Ad ogni modo, se un sondaggio pubblicato lo scorso febbraio dal quotidiano “La Republica” conferma l’impopolarità di Castillo e gli assegna un 63% di rifiuto, una disapprovazione ancora maggiore affligge il Congresso, con un 82% di giudizi negativi. Difficile trovare una fotografia che meglio illustri la grave crisi vissuta dalla politica nel Paese, la palpabile delusione dei peruviani, la contundente perdita di speranza nei partiti e nelle istituzioni come mezzi adatti a risolvere i problemi.
La stessa imprenditrice che ha denunciato il sistema per ottenere denaro dalla licitazione di opere pubbliche per finanziare la campagna elettorale è indagata dalla magistratura per corruzione. Contro le sue accuse, Castillo si è difeso strenuamente davanti al parlamento il 15 marzo, il giorno dopo che il legislativo aveva votato l’ammissione della proposta di destituzione per supposta “permanente incapacità morale” a governare.
Nel suo discorso, Castillo ha negato di aver commesso atti di corruzione o di aver cercato di favorire interessi di parte, e ha denunciato la crisi istituzionale senza precedenti di cui soffre il Perù, annunciando “una serie di riforme che permettano di superare questa crisi strutturale”. Tra le tante, alcune riguardano l’istruzione, la sicurezza, nonché misure che favoriscano la rinascita economica. Ha anche negato l’esistenza di un gabinetto ombra che agirebbe al di fuori degli ambiti istituzionali e che orienterebbe il suo operato. E ha pure smentito l’intenzione di dare alla Bolivia uno sbocco al mare concedendole una parte del territorio nazionale. Un’accusa maliziosa contro Castillo da parte dei suoi avversari, secondo la quale il presidente sarebbe pronto a cedere parte del territorio peruviano al governo “fratello” di Luis Arce per permettergli di risolvere una questione che sta particolarmente a cuore ai boliviani. Un tema agitato l’ultima volta da Evo Morales, con un ricorso alla Corte internazionale dell’Aia teso a ottenere la concessione alla Bolivia, da parte del Cile, di un accesso con sovranità al Pacifico. Il ricorso nel 2018 fu respinto con un sonoro schiaffo a Morales; e abortì così il tentativo di rimediare alle conseguenze della “guerra del guano e del salnitro” (1879-84) che oppose il Cile alla Bolivia, con il Perù alleato, che per i boliviani comportò la perdita di 120mila chilometri quadrati di territorio e di 400 chilometri di costa.

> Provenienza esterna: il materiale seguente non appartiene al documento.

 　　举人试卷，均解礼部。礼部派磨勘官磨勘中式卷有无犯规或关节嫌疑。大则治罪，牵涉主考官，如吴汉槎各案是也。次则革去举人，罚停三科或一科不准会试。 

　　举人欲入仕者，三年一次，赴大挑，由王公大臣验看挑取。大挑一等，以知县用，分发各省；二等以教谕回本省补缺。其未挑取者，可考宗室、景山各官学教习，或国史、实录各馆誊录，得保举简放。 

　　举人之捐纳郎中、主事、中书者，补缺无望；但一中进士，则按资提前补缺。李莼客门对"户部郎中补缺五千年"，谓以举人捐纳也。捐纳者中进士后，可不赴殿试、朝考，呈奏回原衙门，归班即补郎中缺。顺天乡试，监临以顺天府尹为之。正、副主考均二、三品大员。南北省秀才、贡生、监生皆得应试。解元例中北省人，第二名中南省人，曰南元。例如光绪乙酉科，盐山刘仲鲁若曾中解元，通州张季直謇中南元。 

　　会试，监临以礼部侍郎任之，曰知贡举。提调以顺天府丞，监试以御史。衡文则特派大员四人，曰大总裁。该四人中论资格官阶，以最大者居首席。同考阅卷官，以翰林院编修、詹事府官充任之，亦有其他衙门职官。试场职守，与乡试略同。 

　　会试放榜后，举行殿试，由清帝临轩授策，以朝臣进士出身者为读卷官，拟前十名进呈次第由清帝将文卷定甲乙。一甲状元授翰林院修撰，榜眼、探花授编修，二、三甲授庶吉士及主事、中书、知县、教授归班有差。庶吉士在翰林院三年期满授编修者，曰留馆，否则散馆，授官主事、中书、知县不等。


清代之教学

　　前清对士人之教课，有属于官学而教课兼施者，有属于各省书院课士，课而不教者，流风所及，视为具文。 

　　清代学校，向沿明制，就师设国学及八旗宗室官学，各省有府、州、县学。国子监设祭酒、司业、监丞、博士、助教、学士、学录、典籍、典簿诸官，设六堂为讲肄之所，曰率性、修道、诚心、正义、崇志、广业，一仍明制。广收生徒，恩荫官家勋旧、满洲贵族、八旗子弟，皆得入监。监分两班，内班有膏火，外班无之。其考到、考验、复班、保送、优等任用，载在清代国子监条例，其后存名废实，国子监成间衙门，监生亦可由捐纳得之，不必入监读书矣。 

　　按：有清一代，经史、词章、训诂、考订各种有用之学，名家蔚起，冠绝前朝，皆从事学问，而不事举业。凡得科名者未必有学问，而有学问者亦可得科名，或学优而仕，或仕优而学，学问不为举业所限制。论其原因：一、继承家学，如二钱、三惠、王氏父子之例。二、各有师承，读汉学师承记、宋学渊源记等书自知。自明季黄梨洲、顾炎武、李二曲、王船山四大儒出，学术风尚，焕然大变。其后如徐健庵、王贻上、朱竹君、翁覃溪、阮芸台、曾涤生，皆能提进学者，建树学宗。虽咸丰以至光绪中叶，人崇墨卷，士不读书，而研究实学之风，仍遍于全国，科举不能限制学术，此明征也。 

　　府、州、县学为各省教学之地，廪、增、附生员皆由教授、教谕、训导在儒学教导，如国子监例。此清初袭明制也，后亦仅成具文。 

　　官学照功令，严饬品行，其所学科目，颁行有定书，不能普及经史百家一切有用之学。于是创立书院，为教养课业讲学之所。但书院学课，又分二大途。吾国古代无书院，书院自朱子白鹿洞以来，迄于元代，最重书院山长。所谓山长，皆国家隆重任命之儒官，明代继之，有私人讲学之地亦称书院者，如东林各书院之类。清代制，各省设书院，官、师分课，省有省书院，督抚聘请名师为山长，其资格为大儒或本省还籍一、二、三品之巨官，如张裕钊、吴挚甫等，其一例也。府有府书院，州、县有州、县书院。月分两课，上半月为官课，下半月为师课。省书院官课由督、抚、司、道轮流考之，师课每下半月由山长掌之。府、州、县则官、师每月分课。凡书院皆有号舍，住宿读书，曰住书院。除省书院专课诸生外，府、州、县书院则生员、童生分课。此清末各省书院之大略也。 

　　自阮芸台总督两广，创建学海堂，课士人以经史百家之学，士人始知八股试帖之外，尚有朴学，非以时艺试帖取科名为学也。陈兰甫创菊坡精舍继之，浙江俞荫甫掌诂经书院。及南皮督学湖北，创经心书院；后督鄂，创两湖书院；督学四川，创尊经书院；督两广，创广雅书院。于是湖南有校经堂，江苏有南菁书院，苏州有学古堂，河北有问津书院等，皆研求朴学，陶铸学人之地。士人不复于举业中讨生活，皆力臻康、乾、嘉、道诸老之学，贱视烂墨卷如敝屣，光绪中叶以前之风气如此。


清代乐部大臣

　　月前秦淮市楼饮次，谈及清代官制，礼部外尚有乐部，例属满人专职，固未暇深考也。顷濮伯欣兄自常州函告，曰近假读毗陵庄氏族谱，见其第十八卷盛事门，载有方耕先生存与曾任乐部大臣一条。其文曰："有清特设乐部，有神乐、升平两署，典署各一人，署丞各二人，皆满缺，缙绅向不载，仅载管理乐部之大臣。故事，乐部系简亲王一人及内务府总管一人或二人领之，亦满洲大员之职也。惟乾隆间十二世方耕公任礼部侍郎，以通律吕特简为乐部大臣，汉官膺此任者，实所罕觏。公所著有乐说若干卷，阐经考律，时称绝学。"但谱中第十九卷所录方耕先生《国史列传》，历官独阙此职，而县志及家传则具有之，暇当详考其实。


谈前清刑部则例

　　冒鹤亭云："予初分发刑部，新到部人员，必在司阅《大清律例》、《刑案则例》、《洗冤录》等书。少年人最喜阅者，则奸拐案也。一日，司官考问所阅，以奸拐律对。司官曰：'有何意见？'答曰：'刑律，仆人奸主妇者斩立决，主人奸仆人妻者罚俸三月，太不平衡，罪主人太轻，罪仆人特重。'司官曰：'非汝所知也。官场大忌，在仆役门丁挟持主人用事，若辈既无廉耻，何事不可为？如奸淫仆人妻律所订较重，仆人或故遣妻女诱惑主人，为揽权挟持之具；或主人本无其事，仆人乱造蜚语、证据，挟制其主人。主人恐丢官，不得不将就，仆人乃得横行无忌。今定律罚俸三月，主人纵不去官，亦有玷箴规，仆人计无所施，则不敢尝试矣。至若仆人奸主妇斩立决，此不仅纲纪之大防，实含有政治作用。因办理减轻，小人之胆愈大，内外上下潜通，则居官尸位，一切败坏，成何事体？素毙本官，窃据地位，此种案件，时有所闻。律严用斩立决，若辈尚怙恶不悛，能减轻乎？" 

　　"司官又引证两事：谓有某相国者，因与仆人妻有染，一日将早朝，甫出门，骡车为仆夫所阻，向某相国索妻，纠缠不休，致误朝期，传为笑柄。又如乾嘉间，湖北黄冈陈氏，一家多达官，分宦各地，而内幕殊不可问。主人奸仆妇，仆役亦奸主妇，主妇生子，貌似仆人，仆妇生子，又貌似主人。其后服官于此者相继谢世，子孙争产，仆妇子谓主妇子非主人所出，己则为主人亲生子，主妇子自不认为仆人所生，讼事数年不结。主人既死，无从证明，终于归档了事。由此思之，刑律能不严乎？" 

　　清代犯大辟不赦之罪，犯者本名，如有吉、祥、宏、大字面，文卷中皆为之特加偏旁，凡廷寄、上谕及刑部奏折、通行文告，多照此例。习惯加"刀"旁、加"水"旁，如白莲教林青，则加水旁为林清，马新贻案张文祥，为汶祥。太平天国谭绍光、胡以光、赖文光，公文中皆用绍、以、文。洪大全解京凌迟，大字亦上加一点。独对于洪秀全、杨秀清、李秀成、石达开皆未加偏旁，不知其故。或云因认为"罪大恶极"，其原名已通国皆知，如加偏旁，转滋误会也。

Se il Congresso dovrà discutere, a breve, la possibile destituzione del presidente, sarà anche chiamato a votare la fiducia al nuovo governo. Presieduto da Aníbal Torres, sarà il quarto nella breve traiettoria dell’attuale presidenza. Un dato che consente all’amministrazione Castillo di battere un record come quella che ha prodotto più cambi di ministri e di governi nella storia istituzionale del Paese.

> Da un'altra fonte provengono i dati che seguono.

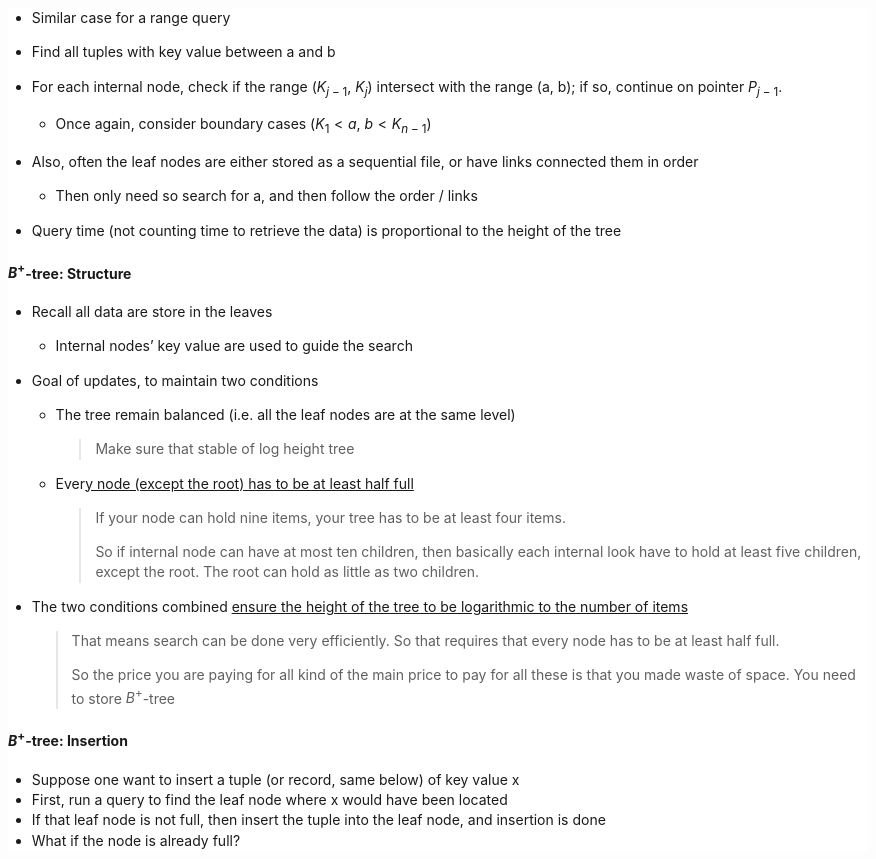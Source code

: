 



* Similar case for a range query
* Find all tuples with key value between a and b
* For each internal node, check if the range ($K_{j-1}$, $K_j$) intersect with the range (a, b); if so, continue on pointer $P_{j-1}$.
  * Once again, consider boundary cases ($K_1 < a$, $b < K_{n-1}$)

* Also, often the leaf nodes are either stored as a sequential file, or have links connected them in order
  * Then only need so search for a, and then follow the order / links

* Query time (not counting time to retrieve the data) is proportional to the height of the tree



#### $B^+$-tree: Structure

* Recall all data are store in the leaves
  * Internal nodes’ key value are used to guide the search

* Goal of updates, to maintain two conditions

  * The tree remain balanced (i.e. all the leaf nodes are at the same level)

    > Make sure that stable of log height tree

  * Ever<u>y node (except the root) has to be at least half full</u>

    > If your node can hold nine items, your tree has to be at least four items.
    >
    > So if internal node can have at most ten children, then basically each internal look have to hold at least five children, except the root. The root can hold as little as two children.

* The two conditions combined <u>ensure the height of the tree to be logarithmic to the number of items</u>

  > That means search can be done very efficiently. So that requires that every node has to be at least half full.
  >
  > 
  >
  > So the price you are paying for all kind of the main price to pay for all these is that you made waste of space. You need to store $B^+$-tree



#### $B^+$-tree: Insertion

* Suppose one want to insert a tuple (or record, same below) of key value x
* First, run a query to find the leaf node where x would have been located
* If that leaf node is not full, then insert the tuple into the leaf node, and insertion is done
* What if the node is already full?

Infine, ad aggiungere tensioni nella già travagliata vita politica peruviana, è giunta la sentenza con la quale il tribunale costituzionale ha riconfermato l’indulto per motivi umanitari ad Alberto Fujimori, che avrebbe dovuto stare in carcere fino al 2032, concesso nel dicembre 2017 dal presidente Pedro Pablo Kuczynski, ai domiciliari da trentasei mesi per reati commessi durante il suo mandato.
Fujimori era stato condannato come mandante di due matanzas. Quella di Barrios Altos, nel 1991, in cui morirono quindici persone, e quella della Universidad La Cantuta, nel 1992, che fece dieci vittime. Entrambe erano state commesse da uno squadrone paramilitare che aveva preso il nome di “grupo Colina”. Oltre a ciò, il Chino – il soprannome di Alberto Fujimori in Perù – era in carcere per i sequestri del giornalista Gustavo Gorriti e dell’imprenditore Samuel Dyer, avvenuti nel 1992.
Al momento di decidere, i sei membri del tribunale costituzionale si sono spaccati a metà, e ha pesato quindi il voto di qualità del presidente. Castillo, ed è difficile dargli torto, ha immediatamente giudicato l’accaduto come un riflesso della “crisi istituzionale” in atto nel Paese. La sentenza che dovrebbe mettere in libertà l’ex dittatore, ha di nuovo diviso il Perù tra i nostalgici di Fujimori, da una parte, e chi invece gli si è opposto o è stato vittima delle sue violenze. E ha suscitato grandi preoccupazioni nella Comisión Interamericana de Derechos Humanos, che ha denunciato come la decisione leda il “diritto alla giustizia delle vittime”.
A Lima e in altre città peruviane la gente è scesa in piazza al grido di el indulto es un insulto, con l’appoggio di alcune forze politiche presenti in parlamento. Nella capitale, la manifestazione, convocata dai social, ha avuto inizio nella piazza San Martín dirigendosi verso il Palacio de Justicia. La destra, al contrario, ha giudicato l’indulto come un rendere finalmente giustizia a un uomo che, nei suoi dieci anni di governo, ha restituito speranza al Paese.
Tutta la vicenda ha origine nel 2017, quando l’allora presidente Pedro Pablo Kuczynski concesse la libertà a Fujimori per motivi di salute. Furono molti, allora, a leggere il provvedimento come uno scambio di favori del capo dello Stato col fujimorismo, tanto più che l’indulto giunse solo poco dopo il salvataggio di Kuczynski da parte di Kenji Fujimori, figlio di Alberto, e di nove deputati di Fuerza popular, partito della destra, che si astennero in un voto che avrebbe altrimenti portato alla fine della presidenza.
Successivamente, la Corte interamericana de derechos humanos si pronunciò contro il provvedimento a favore di Alberto Fujimori, macchiatosi di crimini contro l’umanità, e la Corte suprema del Paese sembrò mettere la parola fine all’intera vicenda, dichiarando la nullità del provvedimento. Fujimori tornò in carcere, dove ancora si trova quando giunge la decisione del tribunale costituzionale che riporta tutto, come nel gioco dell’oca, alla casella di partenza. Difficile non cogliere il peso politico di una tale decisione in un contesto caratterizzato dall’aspro scontro politico e di crisi istituzionale, che potrebbe portare alla destituzione di Castillo.
All’inizio tutto ciò è servito a ritardare la perdita della poltrona a Kuczynski, dimessosi successivamente alla vigilia di un voto che avrebbe comunque comportato la sua fine. Ora, dopo anni, si rimette in moto un meccanismo che riporta il Paese indietro nel tempo, costringendolo a fare i conti con i fantasmi di un passato che né una sentenza definitiva della giustizia, né il conseguente giudizio storico, sono riusciti a seppellire.